Plaquées sur ces accords drogués, les 3 voix composent une mosaïque subtile qui marquera de nombreux groupes. Grace Slick, Paul Kantner et Marty Balin transcendent les harmonies vocales pour emporter l’auditeur dans un songe Lewis Carrollien. Crown Of Creation représente la quintessence mélodique du groupe, un joyau ciselé dans la matière la plus précieuse.
Pour nourrir leurs nouveaux rêves lysergiques, le groupe accompagne ses prestations de lights shows impressionnistes (et impressionnants). La mise en scène du voyage intérieur cher aux mangeurs d’acide est alors totale. Les images saisies au Festival de Monterey flamboient comme une aurore californienne. Le Jefferson Airplane est déjà à son firmament. 3 albums racontent cet apogée…
Après le décollage de Jefferson Airplane Take Off, Grace Slick remplace Signe Anderson et signe ( !) avec Surrealistic Pillow les premiers classiques du groupe : Somebody To Love et White Rabbit. L’ambiance acoustique reflète parfaitement les aspirations de l'Airplane, le romantisme échevelé de la vie en communauté, le rêve hippie, l’été de l’amour.

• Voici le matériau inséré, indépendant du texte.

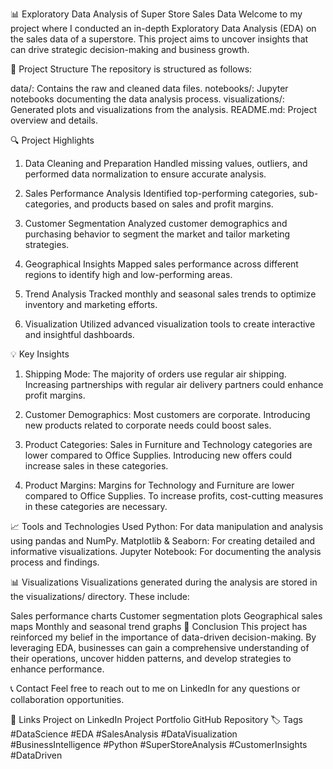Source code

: 📊 Exploratory Data Analysis of Super Store Sales Data
Welcome to my project where I conducted an in-depth Exploratory Data Analysis (EDA) on the sales data of a superstore. This project aims to uncover insights that can drive strategic decision-making and business growth.

📁 Project Structure
The repository is structured as follows:

data/: Contains the raw and cleaned data files.
notebooks/: Jupyter notebooks documenting the data analysis process.
visualizations/: Generated plots and visualizations from the analysis.
README.md: Project overview and details.

🔍 Project Highlights
1. Data Cleaning and Preparation
Handled missing values, outliers, and performed data normalization to ensure accurate analysis.

2. Sales Performance Analysis
Identified top-performing categories, sub-categories, and products based on sales and profit margins.

3. Customer Segmentation
Analyzed customer demographics and purchasing behavior to segment the market and tailor marketing strategies.

4. Geographical Insights
Mapped sales performance across different regions to identify high and low-performing areas.

5. Trend Analysis
Tracked monthly and seasonal sales trends to optimize inventory and marketing efforts.

6. Visualization
Utilized advanced visualization tools to create interactive and insightful dashboards.

💡 Key Insights
1. Shipping Mode: The majority of orders use regular air shipping. Increasing partnerships with regular air delivery partners could enhance profit margins.

2. Customer Demographics: Most customers are corporate. Introducing new products related to corporate needs could boost sales.

3. Product Categories: Sales in Furniture and Technology categories are lower compared to Office Supplies. Introducing new offers could increase sales in these categories.

4. Product Margins: Margins for Technology and Furniture are lower compared to Office Supplies. To increase profits, cost-cutting measures in these categories are necessary.

📈 Tools and Technologies Used
Python: For data manipulation and analysis using pandas and NumPy.
Matplotlib & Seaborn: For creating detailed and informative visualizations.
Jupyter Notebook: For documenting the analysis process and findings.

📊 Visualizations
Visualizations generated during the analysis are stored in the visualizations/ directory. These include:

Sales performance charts
Customer segmentation plots
Geographical sales maps
Monthly and seasonal trend graphs
📝 Conclusion
This project has reinforced my belief in the importance of data-driven decision-making. By leveraging EDA, businesses can gain a comprehensive understanding of their operations, uncover hidden patterns, and develop strategies to enhance performance.

📞 Contact
Feel free to reach out to me on LinkedIn for any questions or collaboration opportunities.

🔗 Links
Project on LinkedIn
Project Portfolio
GitHub Repository
🏷️ Tags
#DataScience #EDA #SalesAnalysis #DataVisualization #BusinessIntelligence #Python #SuperStoreAnalysis #CustomerInsights #DataDriven
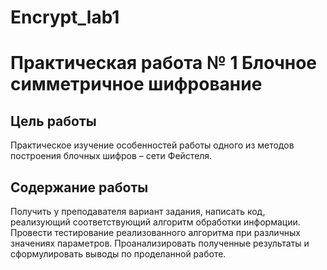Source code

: # Encrypt_lab1

Практическая работа № 1
Блочное симметричное шифрование
========================
Цель работы
-------------------------
Практическое изучение особенностей работы одного из методов построения блочных шифров – сети Фейстеля.

Содержание работы
-------------------------
Получить у преподавателя вариант задания, написать код, реализующий соответствующий алгоритм обработки информации. Провести тестирование реализованного алгоритма при различных значениях параметров. Проанализировать полученные результаты и сформулировать выводы по проделанной работе.
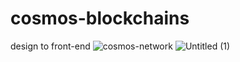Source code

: # cosmos-blockchains
design to front-end
![cosmos-network](https://user-images.githubusercontent.com/92162125/216594772-8c9e1bce-9de9-4805-b7fa-8faa40da1545.jpg)
![Untitled (1)](https://user-images.githubusercontent.com/92162125/216594783-f947f0da-909e-458c-a1a9-d3f04803c576.png)
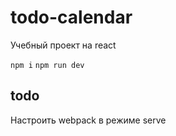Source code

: # todo-calendar

Учебный проект на react

`npm i`
`npm run dev`

## todo
Настроить webpack в режиме serve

De retour en studio, les musiciens façonnent plusieurs mois durant ce qui sera comme leur chef d’œuvre, un disque plus cohérent, traversé par des fulgurances psychédéliques et acides : After Bathing At Baxter's. Derrière la pochette bariolée, 11 titres sublimes, très travaillés, plus électriques et des trouvailles sonores que viennent enrober trois voix à leur zénith. En 1968, Crown Of Creation, malgré sa flashante pochette atomique, offre 11 titres à la noirceur inattendue, terrible reflet des tourments guerriers qui agitent et broient le Nord Vietnam.
Plus folk et country, Volunteers conserve malgré tout cet esprit rebelle, ses hymnes batailleurs, sa violence utile. Puis à l’orée des années 70, le Jefferson Airplane continuera son voyage galactique sous un nouveau patronyme : le Jefferson Starship avec un autre chef d’œuvre signé Paul Kanter : Blows Against The Empire. Hijack, A Child Is Coming, Starship, Let’s Go Together sont autant de titres incandescents, inspirés, hantés.
Le style West Coast aura connu ses plus belles heures, du côté d’Haigh-Ashbury, avec le Jefferson Airplane. Leurs harmonies vocales, féminines et masculines, influenceront tous les groupes mineurs (Music Emporium, Neighb'rhood Childr'n, The Peanut Butter Conspiracy, The Love Exchange, Saloom Sinclair & The Mother Bear, Yankee Dollars, The Growing Concern) pourtant indispensables pour saisir tout le faste d'une génération visionnaire.